Segment Start: Given information
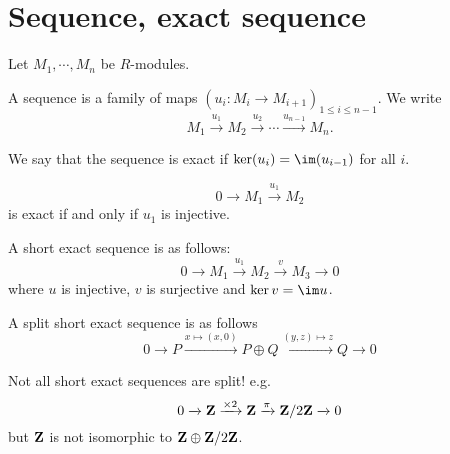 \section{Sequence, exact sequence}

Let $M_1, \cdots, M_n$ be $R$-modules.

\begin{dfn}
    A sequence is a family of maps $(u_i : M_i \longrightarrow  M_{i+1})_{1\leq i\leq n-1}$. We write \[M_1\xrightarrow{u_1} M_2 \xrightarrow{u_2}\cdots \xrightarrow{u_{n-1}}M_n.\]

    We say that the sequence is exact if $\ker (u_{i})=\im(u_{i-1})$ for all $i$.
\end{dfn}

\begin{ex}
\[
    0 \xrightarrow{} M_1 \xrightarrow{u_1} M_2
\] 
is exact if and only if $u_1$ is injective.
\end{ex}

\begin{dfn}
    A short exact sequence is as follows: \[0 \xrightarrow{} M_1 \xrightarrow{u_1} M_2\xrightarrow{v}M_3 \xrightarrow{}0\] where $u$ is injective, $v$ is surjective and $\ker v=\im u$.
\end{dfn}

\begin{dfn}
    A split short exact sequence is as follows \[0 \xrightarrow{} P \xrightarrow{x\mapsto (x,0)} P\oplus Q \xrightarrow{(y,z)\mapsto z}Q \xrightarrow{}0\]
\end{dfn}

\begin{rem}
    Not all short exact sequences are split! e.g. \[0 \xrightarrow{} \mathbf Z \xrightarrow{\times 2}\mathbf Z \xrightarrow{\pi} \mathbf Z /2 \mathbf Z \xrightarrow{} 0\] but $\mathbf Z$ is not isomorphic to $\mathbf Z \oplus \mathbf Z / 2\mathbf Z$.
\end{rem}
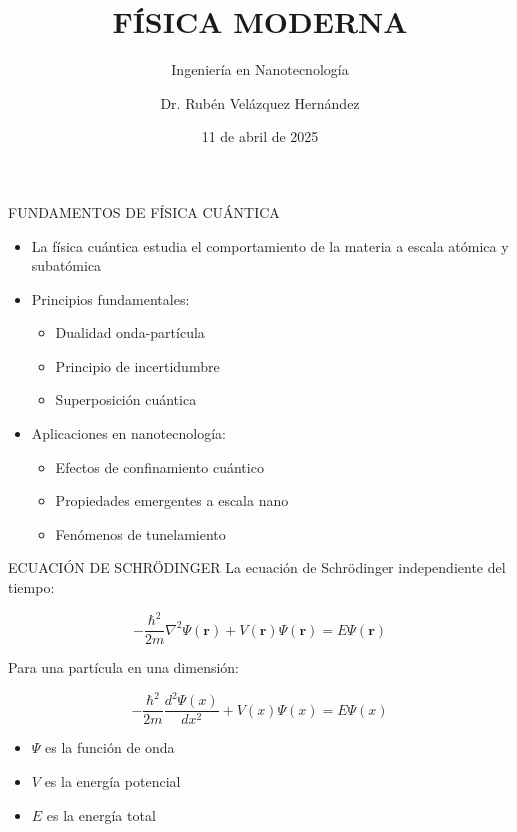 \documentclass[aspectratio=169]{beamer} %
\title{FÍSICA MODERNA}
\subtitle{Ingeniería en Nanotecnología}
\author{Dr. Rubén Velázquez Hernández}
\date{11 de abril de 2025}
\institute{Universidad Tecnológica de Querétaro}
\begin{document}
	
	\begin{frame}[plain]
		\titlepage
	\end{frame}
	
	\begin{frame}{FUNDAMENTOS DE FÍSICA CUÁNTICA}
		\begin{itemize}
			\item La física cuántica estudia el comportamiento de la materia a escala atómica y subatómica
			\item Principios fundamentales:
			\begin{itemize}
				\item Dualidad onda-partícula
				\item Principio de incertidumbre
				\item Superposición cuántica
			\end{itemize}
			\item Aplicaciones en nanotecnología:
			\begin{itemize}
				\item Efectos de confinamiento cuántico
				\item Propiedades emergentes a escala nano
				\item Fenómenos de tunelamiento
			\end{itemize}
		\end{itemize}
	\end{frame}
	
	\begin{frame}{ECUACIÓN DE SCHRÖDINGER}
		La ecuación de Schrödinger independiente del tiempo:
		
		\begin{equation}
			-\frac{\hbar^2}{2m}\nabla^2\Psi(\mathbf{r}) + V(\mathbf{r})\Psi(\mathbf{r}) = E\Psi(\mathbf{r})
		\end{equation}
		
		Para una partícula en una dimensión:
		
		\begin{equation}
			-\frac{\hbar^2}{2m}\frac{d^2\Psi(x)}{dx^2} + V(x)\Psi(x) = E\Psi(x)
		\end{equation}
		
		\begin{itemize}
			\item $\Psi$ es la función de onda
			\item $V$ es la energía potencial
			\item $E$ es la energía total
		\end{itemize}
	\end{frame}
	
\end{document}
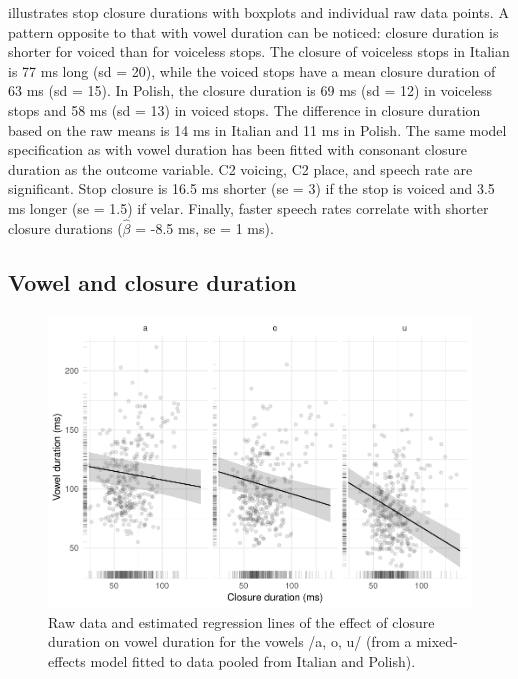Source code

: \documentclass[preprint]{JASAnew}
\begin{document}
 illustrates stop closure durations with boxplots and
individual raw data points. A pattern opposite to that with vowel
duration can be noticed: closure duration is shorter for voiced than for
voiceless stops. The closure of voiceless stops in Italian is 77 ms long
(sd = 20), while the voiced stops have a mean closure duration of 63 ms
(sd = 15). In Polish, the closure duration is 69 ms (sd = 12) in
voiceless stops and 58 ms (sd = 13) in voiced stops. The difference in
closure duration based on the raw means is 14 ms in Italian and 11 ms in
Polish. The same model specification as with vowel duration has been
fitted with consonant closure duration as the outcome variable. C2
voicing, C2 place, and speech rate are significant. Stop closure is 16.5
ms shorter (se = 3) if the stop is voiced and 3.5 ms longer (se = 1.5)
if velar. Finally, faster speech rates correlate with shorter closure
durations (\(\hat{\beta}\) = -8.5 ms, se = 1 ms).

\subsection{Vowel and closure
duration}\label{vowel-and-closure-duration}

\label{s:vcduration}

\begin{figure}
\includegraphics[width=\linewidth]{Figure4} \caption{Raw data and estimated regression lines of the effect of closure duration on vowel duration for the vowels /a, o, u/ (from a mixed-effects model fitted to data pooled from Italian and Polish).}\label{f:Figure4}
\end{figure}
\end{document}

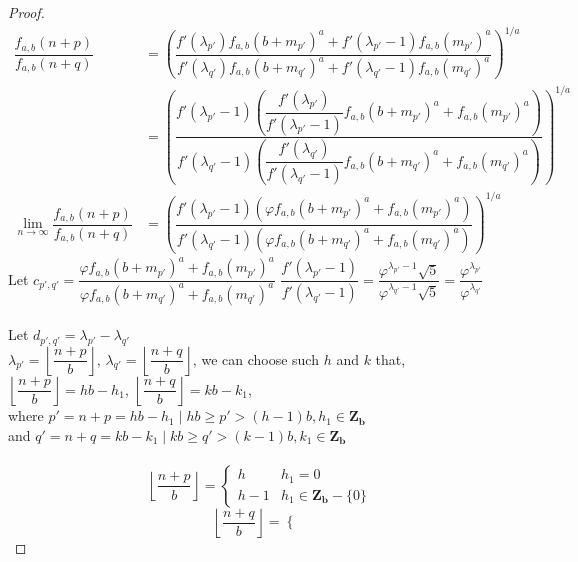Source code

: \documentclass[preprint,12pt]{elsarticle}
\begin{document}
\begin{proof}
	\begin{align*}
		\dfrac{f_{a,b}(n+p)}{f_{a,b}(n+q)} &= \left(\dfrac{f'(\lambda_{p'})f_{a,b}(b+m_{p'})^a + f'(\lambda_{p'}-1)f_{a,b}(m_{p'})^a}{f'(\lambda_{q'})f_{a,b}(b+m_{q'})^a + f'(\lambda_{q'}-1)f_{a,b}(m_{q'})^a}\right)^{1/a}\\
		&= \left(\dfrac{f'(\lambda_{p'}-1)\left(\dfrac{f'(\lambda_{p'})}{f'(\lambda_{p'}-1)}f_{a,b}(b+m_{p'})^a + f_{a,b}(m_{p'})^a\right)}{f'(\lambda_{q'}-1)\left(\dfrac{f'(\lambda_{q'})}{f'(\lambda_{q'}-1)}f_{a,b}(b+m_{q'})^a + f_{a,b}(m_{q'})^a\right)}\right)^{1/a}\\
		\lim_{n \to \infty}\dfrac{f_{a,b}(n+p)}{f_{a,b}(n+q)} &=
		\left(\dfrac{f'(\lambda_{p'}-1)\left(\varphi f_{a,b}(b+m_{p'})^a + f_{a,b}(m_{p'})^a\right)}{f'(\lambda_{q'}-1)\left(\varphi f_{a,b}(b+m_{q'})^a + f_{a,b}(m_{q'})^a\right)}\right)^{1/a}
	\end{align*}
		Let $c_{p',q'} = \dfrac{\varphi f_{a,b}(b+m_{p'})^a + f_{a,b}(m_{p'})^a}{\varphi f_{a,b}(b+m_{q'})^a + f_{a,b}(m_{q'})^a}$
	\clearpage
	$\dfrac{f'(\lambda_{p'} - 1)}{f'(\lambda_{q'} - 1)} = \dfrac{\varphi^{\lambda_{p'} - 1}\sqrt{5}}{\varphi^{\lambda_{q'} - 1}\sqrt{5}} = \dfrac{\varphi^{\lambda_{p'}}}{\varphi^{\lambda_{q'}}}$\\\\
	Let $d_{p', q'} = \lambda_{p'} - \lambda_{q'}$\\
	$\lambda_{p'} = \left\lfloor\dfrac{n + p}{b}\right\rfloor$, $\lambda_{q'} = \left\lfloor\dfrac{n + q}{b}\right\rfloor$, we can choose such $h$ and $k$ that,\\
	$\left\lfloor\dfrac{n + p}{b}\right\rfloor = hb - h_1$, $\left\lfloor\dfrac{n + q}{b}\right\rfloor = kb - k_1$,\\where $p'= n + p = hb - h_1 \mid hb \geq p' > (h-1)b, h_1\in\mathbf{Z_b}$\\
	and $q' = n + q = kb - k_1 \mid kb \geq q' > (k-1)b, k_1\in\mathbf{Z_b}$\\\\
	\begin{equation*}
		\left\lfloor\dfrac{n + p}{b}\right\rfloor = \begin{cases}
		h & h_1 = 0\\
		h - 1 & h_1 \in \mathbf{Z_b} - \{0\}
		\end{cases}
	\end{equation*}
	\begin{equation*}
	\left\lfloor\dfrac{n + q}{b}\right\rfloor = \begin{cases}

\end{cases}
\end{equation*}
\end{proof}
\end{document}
Segment End: Given information
Segment Start: Given information
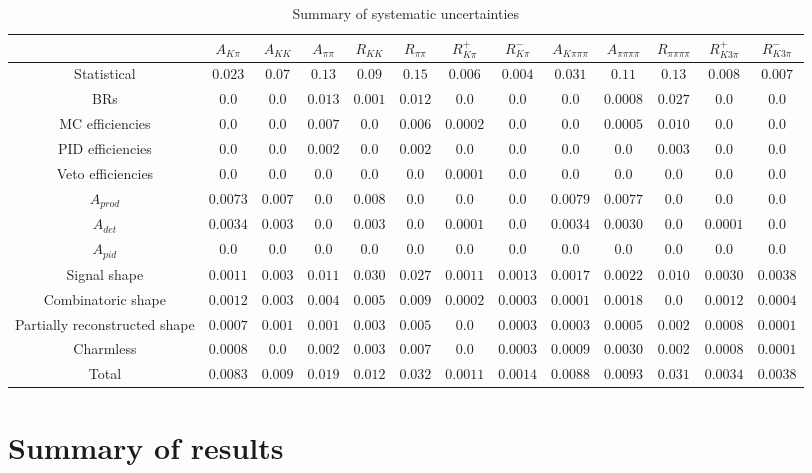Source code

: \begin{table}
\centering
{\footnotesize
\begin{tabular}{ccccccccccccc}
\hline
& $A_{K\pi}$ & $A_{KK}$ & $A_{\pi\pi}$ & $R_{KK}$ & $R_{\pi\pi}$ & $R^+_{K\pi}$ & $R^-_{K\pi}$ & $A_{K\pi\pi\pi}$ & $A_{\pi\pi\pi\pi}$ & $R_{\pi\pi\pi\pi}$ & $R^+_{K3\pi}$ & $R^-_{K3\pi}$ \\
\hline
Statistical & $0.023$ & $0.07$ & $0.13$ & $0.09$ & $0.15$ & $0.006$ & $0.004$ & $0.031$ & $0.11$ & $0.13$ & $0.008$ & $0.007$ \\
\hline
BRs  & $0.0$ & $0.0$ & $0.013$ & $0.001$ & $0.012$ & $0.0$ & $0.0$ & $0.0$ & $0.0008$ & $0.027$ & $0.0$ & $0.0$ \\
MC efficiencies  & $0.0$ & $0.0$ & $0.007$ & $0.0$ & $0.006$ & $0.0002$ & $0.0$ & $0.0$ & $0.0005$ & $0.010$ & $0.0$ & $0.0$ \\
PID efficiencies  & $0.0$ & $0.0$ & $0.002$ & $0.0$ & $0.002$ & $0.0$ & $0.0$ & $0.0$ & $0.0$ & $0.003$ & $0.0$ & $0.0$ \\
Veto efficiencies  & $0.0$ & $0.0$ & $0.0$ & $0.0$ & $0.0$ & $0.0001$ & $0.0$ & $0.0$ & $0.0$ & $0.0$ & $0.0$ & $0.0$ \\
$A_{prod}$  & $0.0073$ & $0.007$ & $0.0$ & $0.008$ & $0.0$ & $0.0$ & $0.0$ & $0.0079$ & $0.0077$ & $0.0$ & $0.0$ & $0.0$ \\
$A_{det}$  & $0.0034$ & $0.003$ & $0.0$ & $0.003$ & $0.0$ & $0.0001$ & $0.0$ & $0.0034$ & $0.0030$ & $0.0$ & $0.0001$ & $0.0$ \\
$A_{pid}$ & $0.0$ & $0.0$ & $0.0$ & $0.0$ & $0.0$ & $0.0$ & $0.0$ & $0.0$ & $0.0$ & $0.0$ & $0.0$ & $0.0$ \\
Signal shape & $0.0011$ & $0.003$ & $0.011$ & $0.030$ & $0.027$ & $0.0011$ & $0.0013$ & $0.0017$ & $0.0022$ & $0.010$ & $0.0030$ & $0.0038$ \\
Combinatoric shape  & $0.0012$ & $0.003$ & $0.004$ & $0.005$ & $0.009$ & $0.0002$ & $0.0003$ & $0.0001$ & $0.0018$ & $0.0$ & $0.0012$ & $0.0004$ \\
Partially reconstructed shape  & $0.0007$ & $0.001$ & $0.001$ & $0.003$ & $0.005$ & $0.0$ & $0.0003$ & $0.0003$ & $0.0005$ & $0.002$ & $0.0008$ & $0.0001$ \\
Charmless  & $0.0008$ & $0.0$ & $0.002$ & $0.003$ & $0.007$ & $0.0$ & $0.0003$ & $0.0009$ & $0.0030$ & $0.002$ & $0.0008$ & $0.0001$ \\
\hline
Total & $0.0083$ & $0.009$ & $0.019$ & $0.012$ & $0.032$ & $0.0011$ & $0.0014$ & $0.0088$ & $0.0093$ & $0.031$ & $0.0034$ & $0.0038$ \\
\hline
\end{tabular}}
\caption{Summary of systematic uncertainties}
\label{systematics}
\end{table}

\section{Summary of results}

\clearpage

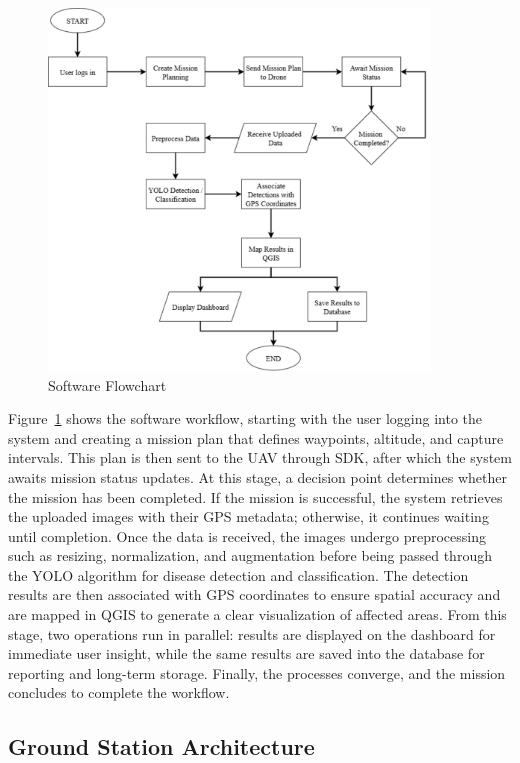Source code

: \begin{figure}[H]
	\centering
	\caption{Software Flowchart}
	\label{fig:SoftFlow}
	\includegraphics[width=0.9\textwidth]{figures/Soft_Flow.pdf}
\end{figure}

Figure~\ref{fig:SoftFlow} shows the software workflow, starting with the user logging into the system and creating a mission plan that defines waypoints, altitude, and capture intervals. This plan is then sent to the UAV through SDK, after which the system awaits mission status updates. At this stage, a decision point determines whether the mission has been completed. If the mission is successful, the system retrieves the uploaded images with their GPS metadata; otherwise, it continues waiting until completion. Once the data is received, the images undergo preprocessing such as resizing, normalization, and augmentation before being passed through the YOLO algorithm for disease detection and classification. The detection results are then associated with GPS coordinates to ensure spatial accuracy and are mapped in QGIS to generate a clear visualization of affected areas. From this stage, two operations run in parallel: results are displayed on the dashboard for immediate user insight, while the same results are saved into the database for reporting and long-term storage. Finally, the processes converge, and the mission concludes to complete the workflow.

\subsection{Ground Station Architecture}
Segment End: Given information
Segment Start: Given information
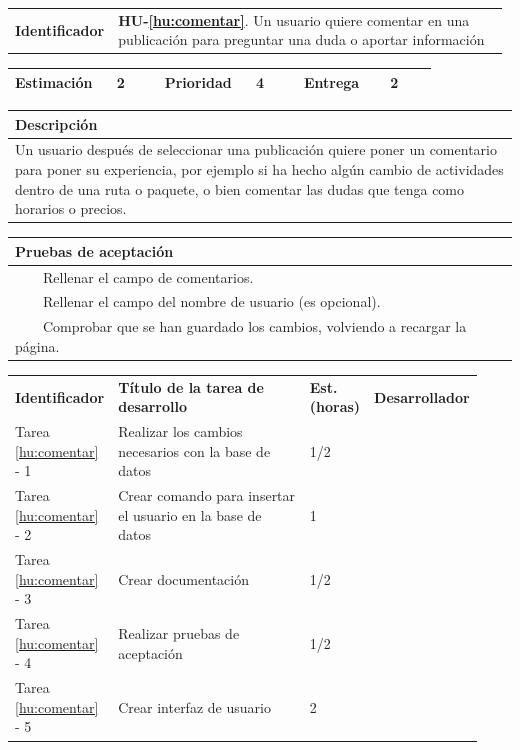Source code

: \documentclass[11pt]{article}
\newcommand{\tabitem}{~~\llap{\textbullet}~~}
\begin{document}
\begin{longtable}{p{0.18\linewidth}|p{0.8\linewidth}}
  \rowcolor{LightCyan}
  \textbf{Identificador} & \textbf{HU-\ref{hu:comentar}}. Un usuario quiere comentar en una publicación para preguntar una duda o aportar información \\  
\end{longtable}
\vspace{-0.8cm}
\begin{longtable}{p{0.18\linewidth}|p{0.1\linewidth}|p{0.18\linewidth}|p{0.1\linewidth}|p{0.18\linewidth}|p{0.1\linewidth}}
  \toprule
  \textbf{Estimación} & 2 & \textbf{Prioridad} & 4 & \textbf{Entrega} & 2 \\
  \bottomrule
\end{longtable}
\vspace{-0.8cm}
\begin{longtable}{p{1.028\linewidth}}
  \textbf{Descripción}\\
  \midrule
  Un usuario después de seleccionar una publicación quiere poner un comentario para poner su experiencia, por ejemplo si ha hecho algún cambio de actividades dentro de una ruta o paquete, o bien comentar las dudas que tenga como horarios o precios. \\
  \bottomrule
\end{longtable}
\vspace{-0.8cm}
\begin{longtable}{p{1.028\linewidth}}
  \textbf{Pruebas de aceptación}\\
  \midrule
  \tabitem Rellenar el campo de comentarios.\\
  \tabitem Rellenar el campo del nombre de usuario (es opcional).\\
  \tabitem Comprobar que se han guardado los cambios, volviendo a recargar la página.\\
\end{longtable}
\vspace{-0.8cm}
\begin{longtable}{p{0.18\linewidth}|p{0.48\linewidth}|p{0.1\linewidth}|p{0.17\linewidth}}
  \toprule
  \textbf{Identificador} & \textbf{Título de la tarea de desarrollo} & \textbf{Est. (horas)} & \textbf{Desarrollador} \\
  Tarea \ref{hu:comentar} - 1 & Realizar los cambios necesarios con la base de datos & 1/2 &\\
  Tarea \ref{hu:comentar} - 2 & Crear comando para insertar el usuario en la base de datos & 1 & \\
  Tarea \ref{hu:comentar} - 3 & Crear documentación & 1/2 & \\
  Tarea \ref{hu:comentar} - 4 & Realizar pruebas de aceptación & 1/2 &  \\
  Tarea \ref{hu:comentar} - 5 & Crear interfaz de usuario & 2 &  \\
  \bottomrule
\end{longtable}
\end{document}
Segment End: Given information
:: Exercise ::
Copy out, from the records above, every line that holds the string "linewidth".

:: Answer below ::
\includegraphics[width=\linewidth]{Figure4} \caption{Raw data and estimated regression lines of the effect of closure duration on vowel duration for the vowels /a, o, u/ (from a mixed-effects model fitted to data pooled from Italian and Polish).}\label{f:Figure4}
\begin{longtable}{p{0.18\linewidth}|p{0.8\linewidth}}
\begin{longtable}{p{0.18\linewidth}|p{0.1\linewidth}|p{0.18\linewidth}|p{0.1\linewidth}|p{0.18\linewidth}|p{0.1\linewidth}}
\begin{longtable}{p{1.028\linewidth}}
\begin{longtable}{p{1.028\linewidth}}
\begin{longtable}{p{0.18\linewidth}|p{0.48\linewidth}|p{0.1\linewidth}|p{0.17\linewidth}}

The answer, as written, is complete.